This is how you lost me.
I can be the one that got away. I can be the one who never was, the one who will never be. I will always be the one who had the guts to tell you how I felt. I will always be the one left hurting. Always be the one left behind.
You lost me when the texts got shorter and my phone rang less often as it did before. You lost me when replies got slower and messages were sent less often than it was. You lost me because it felt like reaching out to someone fading away.
It felt like I was shouting for help yet no one else can hear me but myself. I was drowning in my own thoughts with no one left to save me. I thought it could be you but you were nowhere to be found.
You lost me when you started to notice the little things. It felt weird to have someone know when I wasn't in the mood to talk. It felt weird to have someone care for me like the way you did. You lost me, because I was losing myself. You lost me, because I knew that I was already screwing up. I'm screwed, because I was already falling for a person I couldn't bear to lose. You lost me right there, and there and you didn't know.
You lost me when promises were broken, and I got stood up by you a couple of times. You lost me when "I'll always be here for you" was no longer enough to assure me that you are and that you'll be there for me through thick and thin.
You lost me, because I thought it could be you.
You were my shoulder to cry on, the one who can pick me up when I fall. It could be you, the one who'll first get the news, and the one who would always know what's happening. You could've been still the one — but I guess you couldn't, you weren't and you wouldn't.
You lost me when I aimed for Merits, and you aimed for something much bigger. You lost me when our priorities pulled us apart. You lost me when I could no longer cope up with the change.
You lost me slowly, and what hurts is that it's all my fault. I misunderstood. I couldn't accept the fact that I couldn't.
You lost me when every Sam Smith song reminded me of you. You lost me when days that we spent together were no longer just days. They were turned into memories that I would remember every time.
You lost me when I write. Every word bleeds for you. You lost me, because I got lost in you, in your eyes, the way you laugh and the way you make me smile.
You lost me, because you were no longer part of my world. You were the center of it.
You lost me, because it was happening too fast. I couldn’t control it anymore. You lost me, I hope you'll look for me.
You lost me when it was no longer just schedules that broke us apart. You lost me when it was already distance and time zones were the things keeping us apart. It would be sunsets for you while sunrises for me. It felt like every mile, every day, every season tore us apart. I tried to hold on to as much as I could, as long I can.

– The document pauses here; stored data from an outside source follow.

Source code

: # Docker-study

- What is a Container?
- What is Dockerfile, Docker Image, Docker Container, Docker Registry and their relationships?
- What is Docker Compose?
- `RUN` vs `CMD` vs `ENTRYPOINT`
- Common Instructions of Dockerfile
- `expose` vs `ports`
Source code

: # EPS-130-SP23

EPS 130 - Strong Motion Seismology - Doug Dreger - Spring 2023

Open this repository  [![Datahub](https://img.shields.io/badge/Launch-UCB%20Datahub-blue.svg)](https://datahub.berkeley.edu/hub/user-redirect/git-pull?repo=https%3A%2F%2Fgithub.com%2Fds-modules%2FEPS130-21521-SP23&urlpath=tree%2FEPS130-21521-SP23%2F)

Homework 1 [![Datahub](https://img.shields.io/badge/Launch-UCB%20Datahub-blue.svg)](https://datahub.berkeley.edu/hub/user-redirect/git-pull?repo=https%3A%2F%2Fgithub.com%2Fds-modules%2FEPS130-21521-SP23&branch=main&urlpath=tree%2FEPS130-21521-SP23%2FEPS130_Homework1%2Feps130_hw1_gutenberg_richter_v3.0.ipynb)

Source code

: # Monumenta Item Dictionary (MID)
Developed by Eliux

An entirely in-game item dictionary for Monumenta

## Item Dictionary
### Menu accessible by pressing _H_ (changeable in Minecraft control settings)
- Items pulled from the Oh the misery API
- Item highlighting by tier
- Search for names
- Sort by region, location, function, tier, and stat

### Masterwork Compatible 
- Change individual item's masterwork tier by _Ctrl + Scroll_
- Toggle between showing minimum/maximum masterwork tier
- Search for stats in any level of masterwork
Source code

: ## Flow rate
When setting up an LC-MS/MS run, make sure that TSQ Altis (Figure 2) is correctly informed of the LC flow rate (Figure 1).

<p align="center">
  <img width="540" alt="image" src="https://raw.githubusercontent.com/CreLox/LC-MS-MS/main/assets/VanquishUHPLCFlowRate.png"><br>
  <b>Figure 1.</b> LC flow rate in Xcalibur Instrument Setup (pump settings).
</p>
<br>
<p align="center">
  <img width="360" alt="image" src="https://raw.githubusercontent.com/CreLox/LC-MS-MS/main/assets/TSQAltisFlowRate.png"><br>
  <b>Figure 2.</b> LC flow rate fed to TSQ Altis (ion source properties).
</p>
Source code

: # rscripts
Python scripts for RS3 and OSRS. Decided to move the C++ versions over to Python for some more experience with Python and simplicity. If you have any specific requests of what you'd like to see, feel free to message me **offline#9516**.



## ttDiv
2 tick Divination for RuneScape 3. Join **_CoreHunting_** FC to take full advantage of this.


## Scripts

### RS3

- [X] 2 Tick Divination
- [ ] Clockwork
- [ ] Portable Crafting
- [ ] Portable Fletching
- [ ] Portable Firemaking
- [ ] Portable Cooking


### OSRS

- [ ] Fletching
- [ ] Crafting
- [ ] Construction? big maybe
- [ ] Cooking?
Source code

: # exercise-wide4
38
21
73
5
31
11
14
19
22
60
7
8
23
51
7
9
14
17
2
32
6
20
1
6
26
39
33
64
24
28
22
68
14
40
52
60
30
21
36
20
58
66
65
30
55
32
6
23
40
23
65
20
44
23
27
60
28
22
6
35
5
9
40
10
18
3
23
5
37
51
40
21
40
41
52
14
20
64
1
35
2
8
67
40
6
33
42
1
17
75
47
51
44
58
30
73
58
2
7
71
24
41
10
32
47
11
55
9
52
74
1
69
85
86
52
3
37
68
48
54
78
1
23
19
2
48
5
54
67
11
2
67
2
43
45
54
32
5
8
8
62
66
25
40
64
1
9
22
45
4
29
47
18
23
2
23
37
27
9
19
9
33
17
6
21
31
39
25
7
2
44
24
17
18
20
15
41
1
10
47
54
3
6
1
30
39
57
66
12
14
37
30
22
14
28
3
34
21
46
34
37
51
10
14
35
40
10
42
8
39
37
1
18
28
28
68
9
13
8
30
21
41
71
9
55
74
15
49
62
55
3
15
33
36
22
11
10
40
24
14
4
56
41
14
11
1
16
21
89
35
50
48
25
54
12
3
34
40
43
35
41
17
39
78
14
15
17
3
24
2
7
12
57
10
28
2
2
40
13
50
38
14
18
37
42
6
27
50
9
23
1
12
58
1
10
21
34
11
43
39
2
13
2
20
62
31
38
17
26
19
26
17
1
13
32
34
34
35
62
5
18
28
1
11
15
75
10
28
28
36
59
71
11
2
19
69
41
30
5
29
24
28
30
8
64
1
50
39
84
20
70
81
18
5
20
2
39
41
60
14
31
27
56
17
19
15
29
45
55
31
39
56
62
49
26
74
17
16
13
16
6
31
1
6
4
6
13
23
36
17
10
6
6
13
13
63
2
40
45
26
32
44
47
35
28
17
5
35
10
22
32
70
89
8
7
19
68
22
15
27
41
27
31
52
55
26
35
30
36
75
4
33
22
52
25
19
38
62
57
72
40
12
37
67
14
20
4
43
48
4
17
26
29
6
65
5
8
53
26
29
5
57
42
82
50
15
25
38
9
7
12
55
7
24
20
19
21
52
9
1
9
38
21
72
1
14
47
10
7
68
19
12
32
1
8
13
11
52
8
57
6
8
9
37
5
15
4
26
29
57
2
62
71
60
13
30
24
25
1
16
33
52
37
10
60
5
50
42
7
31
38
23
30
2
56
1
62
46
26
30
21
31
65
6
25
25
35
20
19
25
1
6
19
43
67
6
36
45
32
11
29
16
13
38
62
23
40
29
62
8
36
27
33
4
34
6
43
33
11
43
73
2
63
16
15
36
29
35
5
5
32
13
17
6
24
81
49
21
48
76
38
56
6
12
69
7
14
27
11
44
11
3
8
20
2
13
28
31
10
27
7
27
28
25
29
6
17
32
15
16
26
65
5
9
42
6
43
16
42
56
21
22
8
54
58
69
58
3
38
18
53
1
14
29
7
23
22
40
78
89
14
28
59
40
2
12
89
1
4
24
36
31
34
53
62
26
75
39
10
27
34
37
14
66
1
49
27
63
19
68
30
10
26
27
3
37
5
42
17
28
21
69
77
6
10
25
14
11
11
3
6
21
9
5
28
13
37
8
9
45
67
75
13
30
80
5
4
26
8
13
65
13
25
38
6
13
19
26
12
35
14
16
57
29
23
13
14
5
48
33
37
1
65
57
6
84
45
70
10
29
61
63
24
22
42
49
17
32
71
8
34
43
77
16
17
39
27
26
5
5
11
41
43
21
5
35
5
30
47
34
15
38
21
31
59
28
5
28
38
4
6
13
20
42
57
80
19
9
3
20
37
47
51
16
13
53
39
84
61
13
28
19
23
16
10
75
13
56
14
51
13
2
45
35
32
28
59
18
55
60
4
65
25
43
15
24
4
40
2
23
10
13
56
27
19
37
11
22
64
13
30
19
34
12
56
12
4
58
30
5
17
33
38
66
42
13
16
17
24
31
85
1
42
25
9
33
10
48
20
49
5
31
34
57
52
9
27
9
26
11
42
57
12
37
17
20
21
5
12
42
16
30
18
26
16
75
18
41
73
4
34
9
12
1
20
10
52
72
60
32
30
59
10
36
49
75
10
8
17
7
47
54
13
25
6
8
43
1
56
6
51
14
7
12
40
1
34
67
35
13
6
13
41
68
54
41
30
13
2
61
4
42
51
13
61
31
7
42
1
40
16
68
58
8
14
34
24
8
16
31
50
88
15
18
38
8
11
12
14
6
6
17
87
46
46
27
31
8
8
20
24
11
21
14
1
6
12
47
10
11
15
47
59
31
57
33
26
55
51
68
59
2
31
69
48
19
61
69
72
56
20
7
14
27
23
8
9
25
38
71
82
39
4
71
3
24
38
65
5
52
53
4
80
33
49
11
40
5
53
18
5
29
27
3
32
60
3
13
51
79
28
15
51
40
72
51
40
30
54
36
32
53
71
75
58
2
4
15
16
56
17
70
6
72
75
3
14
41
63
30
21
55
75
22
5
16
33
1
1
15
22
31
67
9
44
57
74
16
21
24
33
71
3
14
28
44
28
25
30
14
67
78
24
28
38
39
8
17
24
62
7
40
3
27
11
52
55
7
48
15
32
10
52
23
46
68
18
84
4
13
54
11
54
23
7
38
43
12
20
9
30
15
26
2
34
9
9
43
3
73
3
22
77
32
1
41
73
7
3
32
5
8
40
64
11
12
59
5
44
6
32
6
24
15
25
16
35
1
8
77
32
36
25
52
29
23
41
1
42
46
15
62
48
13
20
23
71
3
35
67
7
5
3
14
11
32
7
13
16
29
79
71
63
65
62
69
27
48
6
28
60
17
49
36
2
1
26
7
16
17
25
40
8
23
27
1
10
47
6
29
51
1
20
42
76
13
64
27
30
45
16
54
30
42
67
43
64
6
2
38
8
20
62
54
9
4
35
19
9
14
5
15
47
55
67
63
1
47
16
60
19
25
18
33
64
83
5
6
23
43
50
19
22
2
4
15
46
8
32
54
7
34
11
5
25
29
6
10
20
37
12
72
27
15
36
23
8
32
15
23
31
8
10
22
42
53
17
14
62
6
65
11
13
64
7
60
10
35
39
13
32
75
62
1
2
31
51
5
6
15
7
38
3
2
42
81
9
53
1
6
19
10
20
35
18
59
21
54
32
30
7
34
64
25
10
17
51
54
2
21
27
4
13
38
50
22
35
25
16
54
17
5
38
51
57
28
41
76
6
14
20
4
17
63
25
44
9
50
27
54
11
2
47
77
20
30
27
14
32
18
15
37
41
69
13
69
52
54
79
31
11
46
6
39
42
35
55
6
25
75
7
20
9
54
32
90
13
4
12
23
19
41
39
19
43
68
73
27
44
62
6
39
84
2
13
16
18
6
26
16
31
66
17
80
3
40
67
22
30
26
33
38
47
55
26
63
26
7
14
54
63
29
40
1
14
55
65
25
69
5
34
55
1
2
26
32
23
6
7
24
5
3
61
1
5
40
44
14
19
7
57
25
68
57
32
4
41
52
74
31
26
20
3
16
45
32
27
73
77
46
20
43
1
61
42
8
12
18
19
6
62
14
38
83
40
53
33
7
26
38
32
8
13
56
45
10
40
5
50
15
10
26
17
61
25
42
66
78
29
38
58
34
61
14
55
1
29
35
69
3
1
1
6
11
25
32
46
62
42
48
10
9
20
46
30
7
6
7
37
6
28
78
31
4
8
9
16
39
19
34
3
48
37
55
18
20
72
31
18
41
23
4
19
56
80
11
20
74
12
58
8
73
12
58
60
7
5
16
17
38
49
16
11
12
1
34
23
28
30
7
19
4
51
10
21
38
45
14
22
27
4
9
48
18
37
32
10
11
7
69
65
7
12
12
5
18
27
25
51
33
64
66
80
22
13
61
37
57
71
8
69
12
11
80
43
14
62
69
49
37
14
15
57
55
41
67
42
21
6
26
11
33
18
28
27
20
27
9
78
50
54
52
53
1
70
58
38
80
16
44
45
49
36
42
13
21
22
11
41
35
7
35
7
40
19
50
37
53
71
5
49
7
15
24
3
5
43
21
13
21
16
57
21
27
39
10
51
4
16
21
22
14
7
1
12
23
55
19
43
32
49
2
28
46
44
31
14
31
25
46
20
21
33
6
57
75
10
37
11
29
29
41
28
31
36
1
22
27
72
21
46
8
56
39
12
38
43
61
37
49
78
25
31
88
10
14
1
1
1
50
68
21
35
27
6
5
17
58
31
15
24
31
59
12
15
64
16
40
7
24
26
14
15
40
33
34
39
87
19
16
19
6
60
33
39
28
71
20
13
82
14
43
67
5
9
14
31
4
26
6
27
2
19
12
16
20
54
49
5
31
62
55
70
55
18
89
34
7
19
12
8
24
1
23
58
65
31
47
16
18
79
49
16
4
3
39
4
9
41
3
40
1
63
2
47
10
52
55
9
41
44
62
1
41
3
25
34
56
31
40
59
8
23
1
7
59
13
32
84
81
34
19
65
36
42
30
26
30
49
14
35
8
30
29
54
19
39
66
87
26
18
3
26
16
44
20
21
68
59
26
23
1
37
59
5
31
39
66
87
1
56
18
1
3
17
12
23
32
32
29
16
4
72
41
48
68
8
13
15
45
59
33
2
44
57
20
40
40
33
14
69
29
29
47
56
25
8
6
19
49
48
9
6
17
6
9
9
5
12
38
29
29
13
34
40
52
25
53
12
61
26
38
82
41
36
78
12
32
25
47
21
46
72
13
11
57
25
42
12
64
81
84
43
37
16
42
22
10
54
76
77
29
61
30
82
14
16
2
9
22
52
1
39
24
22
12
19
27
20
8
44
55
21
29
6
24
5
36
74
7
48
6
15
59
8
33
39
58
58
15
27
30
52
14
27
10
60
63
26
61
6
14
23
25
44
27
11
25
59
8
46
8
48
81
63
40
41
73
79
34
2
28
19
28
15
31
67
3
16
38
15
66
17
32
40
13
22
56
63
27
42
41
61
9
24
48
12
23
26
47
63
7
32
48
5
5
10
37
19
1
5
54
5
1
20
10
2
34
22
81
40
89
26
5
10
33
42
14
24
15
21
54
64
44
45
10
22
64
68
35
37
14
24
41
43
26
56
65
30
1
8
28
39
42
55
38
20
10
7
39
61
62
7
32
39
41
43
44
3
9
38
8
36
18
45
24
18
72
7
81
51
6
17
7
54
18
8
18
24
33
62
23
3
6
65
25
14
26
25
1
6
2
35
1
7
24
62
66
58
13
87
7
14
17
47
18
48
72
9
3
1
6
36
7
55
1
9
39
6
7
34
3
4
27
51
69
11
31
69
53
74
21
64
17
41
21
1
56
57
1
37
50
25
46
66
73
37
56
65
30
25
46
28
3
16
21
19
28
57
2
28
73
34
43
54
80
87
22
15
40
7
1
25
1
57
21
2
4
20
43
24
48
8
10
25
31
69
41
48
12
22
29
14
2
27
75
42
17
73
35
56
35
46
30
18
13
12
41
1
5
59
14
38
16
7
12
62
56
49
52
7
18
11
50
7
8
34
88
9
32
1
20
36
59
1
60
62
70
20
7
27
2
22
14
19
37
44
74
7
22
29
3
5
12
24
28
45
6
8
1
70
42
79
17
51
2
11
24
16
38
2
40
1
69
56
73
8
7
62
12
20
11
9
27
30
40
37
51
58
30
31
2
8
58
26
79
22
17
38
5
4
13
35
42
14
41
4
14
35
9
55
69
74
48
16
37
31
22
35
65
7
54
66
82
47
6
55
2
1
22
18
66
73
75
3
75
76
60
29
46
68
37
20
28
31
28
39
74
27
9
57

You lost me because while we're apart your image in my mind blurs a little bit each day. Your voice, I heard a little less that used to be my lullaby turned into a sound that breaks my heart every time I hear it. With distance came space, we both started burning bridges and building up walls that surrounded our feelings. And we couldn't bring it down.
We're falling apart, falling out, breaking into two million pieces.
You lost me, not at goodbye, but at hello. You lost me when we saw each other again after a long time. I was happy, so were you but happier apart.
You lost me while you were finding yourself. I lost you when I tried to find someone else. We lost each other but found something greater, better. You lost me, to find the reasons why you should hold on to me. I lost you to find the reasons to find myself.
Just like two message in a bottles washed away on different shores, in time we'll meet again. In time, maybe we'll deserve each other. In time, maybe we'd be better. In time, maybe we'll have found ourselves and what we were really looking for. In time, I'll see you again.
This is how you lost me. Maybe one day, you'll come back and will try to find me. Maybe this time, you wouldn't lose me again.